All across the Romanian lowlands, court cases like this are running through the Romanian courts, and it is always the Romanian administrators who fall the hardest. But while the police are closing in on poachers, the Romanian government is making their life easier by loosening hunting laws. This year, quotas for almost all legally huntable birds have gone up, even where populations have been shown to be falling. In the senate, a law is being pushed through to expand the hunting range into protected areas, including the Danube Delta, home to Europe’s most diverse waterbird population. Speaking out against hunting in Romania has become a form of political suicide. Even NGOs watch their step. When I meet a government employee in Bucharest, he makes me promise to grant him complete anonymity then proceeds to speak in a near whisper, shifting edgily in his seat. “Hunters are everywhere in Romanian politics and they are all looking out for their friends in the hunting business. Even though Romanians don’t shoot songbirds, they know there is a lot of money to be made from Italians looking to shoot songbirds so they arrange the laws in their favour. Even the politicians who don’t hunt are keen to keep Italian hunters happy. Italy has invested heavily in Romania over the last few years and government will do everything it can to keep them happy.”

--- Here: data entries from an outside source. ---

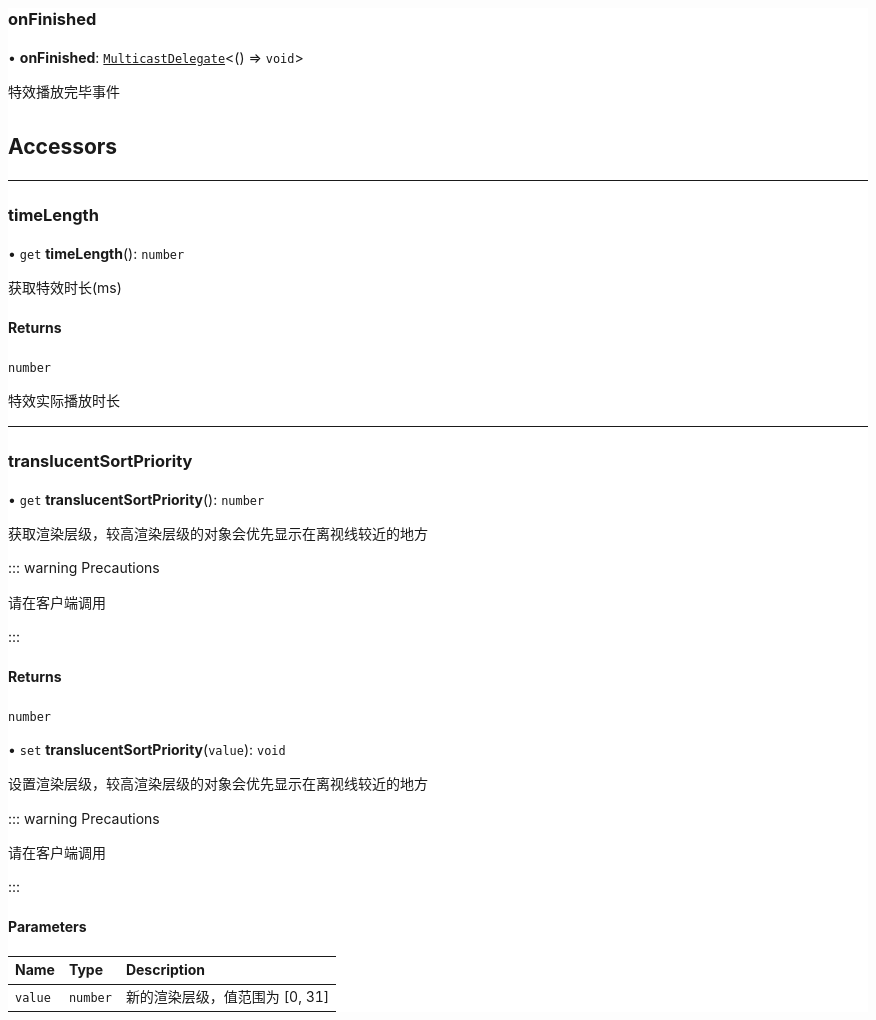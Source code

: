 
### onFinished <Score text="onFinished" /> 

• **onFinished**: [`MulticastDelegate`](Type.MulticastDelegate.md)<() => `void`\>

特效播放完毕事件

## Accessors
___

### timeLength <Score text="timeLength" /> 

• `get` **timeLength**(): `number` <Badge type="tip" text="client" />

获取特效时长(ms)


#### Returns

`number`

特效实际播放时长

___

### translucentSortPriority <Score text="translucentSortPriority" /> 

• `get` **translucentSortPriority**(): `number` <Badge type="tip" text="client" />

获取渲染层级，较高渲染层级的对象会优先显示在离视线较近的地方


::: warning Precautions

请在客户端调用

:::

#### Returns

`number`

• `set` **translucentSortPriority**(`value`): `void` <Badge type="tip" text="client" />

设置渲染层级，较高渲染层级的对象会优先显示在离视线较近的地方


::: warning Precautions

请在客户端调用

:::

#### Parameters

| Name | Type | Description |
| :------ | :------ | :------ |
| `value` | `number` |  新的渲染层级，值范围为 [0, 31] |

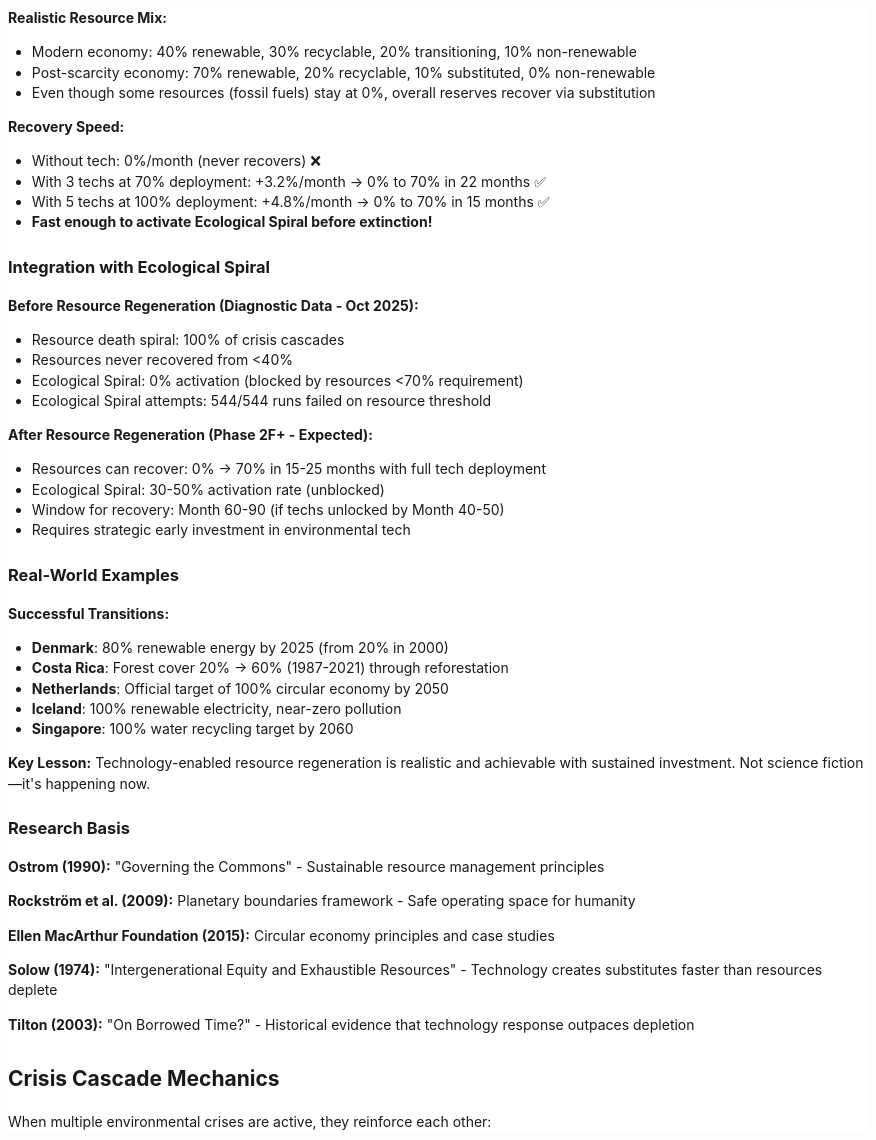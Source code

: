**Realistic Resource Mix:**
- Modern economy: 40% renewable, 30% recyclable, 20% transitioning, 10% non-renewable
- Post-scarcity economy: 70% renewable, 20% recyclable, 10% substituted, 0% non-renewable
- Even though some resources (fossil fuels) stay at 0%, overall reserves recover via substitution

**Recovery Speed:**
- Without tech: 0%/month (never recovers) ❌
- With 3 techs at 70% deployment: +3.2%/month → 0% to 70% in 22 months ✅
- With 5 techs at 100% deployment: +4.8%/month → 0% to 70% in 15 months ✅
- **Fast enough to activate Ecological Spiral before extinction!**

### Integration with Ecological Spiral

**Before Resource Regeneration (Diagnostic Data - Oct 2025):**
- Resource death spiral: 100% of crisis cascades
- Resources never recovered from <40%
- Ecological Spiral: 0% activation (blocked by resources <70% requirement)
- Ecological Spiral attempts: 544/544 runs failed on resource threshold

**After Resource Regeneration (Phase 2F+ - Expected):**
- Resources can recover: 0% → 70% in 15-25 months with full tech deployment
- Ecological Spiral: 30-50% activation rate (unblocked)
- Window for recovery: Month 60-90 (if techs unlocked by Month 40-50)
- Requires strategic early investment in environmental tech

### Real-World Examples

**Successful Transitions:**
- **Denmark**: 80% renewable energy by 2025 (from 20% in 2000)
- **Costa Rica**: Forest cover 20% → 60% (1987-2021) through reforestation
- **Netherlands**: Official target of 100% circular economy by 2050
- **Iceland**: 100% renewable electricity, near-zero pollution
- **Singapore**: 100% water recycling target by 2060

**Key Lesson:** Technology-enabled resource regeneration is realistic and achievable with sustained investment. Not science fiction—it's happening now.

### Research Basis

**Ostrom (1990):** "Governing the Commons" - Sustainable resource management principles

**Rockström et al. (2009):** Planetary boundaries framework - Safe operating space for humanity

**Ellen MacArthur Foundation (2015):** Circular economy principles and case studies

**Solow (1974):** "Intergenerational Equity and Exhaustible Resources" - Technology creates substitutes faster than resources deplete

**Tilton (2003):** "On Borrowed Time?" - Historical evidence that technology response outpaces depletion

## Crisis Cascade Mechanics

When multiple environmental crises are active, they reinforce each other:
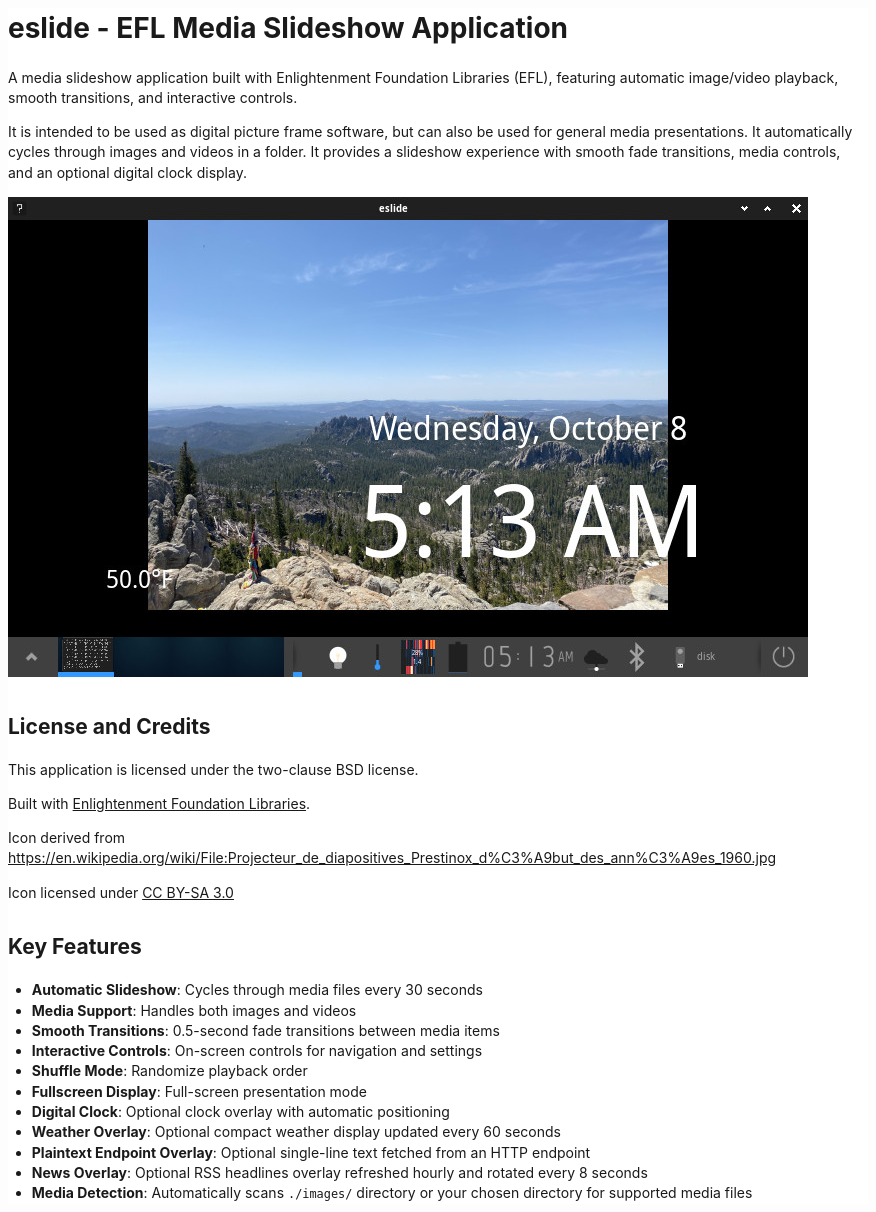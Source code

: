# eslide - EFL Media Slideshow Application

A media slideshow application built with Enlightenment Foundation Libraries (EFL), featuring automatic image/video playback, smooth transitions, and interactive controls.

It is intended to be used as digital picture frame software, but can also be used for general media presentations. It automatically cycles through images and videos in a folder. It provides a slideshow experience with smooth fade transitions, media controls, and an optional digital clock display.

![eslide screenshot](shot.jpg)

## License and Credits

This application is licensed under the two-clause BSD license.

Built with [Enlightenment Foundation Libraries](https://www.enlightenment.org/).

Icon derived from https://en.wikipedia.org/wiki/File:Projecteur_de_diapositives_Prestinox_d%C3%A9but_des_ann%C3%A9es_1960.jpg 


Icon licensed under [CC BY-SA 3.0](https://creativecommons.org/licenses/by-sa/3.0/deed.en
)

## Key Features

- **Automatic Slideshow**: Cycles through media files every 30 seconds
- **Media Support**: Handles both images and videos
- **Smooth Transitions**: 0.5-second fade transitions between media items
- **Interactive Controls**: On-screen controls for navigation and settings
- **Shuffle Mode**: Randomize playback order
- **Fullscreen Display**: Full-screen presentation mode
- **Digital Clock**: Optional clock overlay with automatic positioning
- **Weather Overlay**: Optional compact weather display updated every 60 seconds
- **Plaintext Endpoint Overlay**: Optional single-line text fetched from an HTTP endpoint
- **News Overlay**: Optional RSS headlines overlay refreshed hourly and rotated every 8 seconds
- **Media Detection**: Automatically scans `./images/` directory or your chosen directory for supported media files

On either side of the Carpathian mountains, you can travel hundreds of kilometres and count the trees you pass on your fingers. Vast strips of crops grow in monocultures, patterning the land like a Mondrian canvas, painted in pastels. The Hungarians call these plains the puzta – which translates directly as “the emptiness”. It was across these plains that Milan Ruzic leads me on my last evening in Serbia, zig-zagging along the edge of fields towards a lone strip of poplar trees, through which the blackened surface of a lake can just be seen. The coarse hum of calling waterbirds grows louder and Ruzic is speaking quickly. “This is the only lake around here where no one hunts, and at night it gets so full with birds that you can hardly hear each other speak over the racket.”
By the time we arrive, the light has almost left the sky but the birds are still coming. The surface of the lake is occupied by common cranes, standing stock-still in the shallows, heavy bodies delicately perched. Thousands more are descending from above, screeching as if under attack. Herons and cormorants hug the edges. Lapwings fly clumsily above. There must be over 30,000 birds in all, crammed into a space of no more than five hectares, the only available refuge from the fire of hunters. After we leave, I tell Ruzic that the lake reminds me of Hitchcock’s horror film The Birds, that there were somehow too many birds, like they were about to turn against us.
“That’s actually pretty normal,” he says. “We often make nature the enemy. We invent excuses to believe that it is somehow unnatural. But what you’ve just seen is what can happens when we let things be.”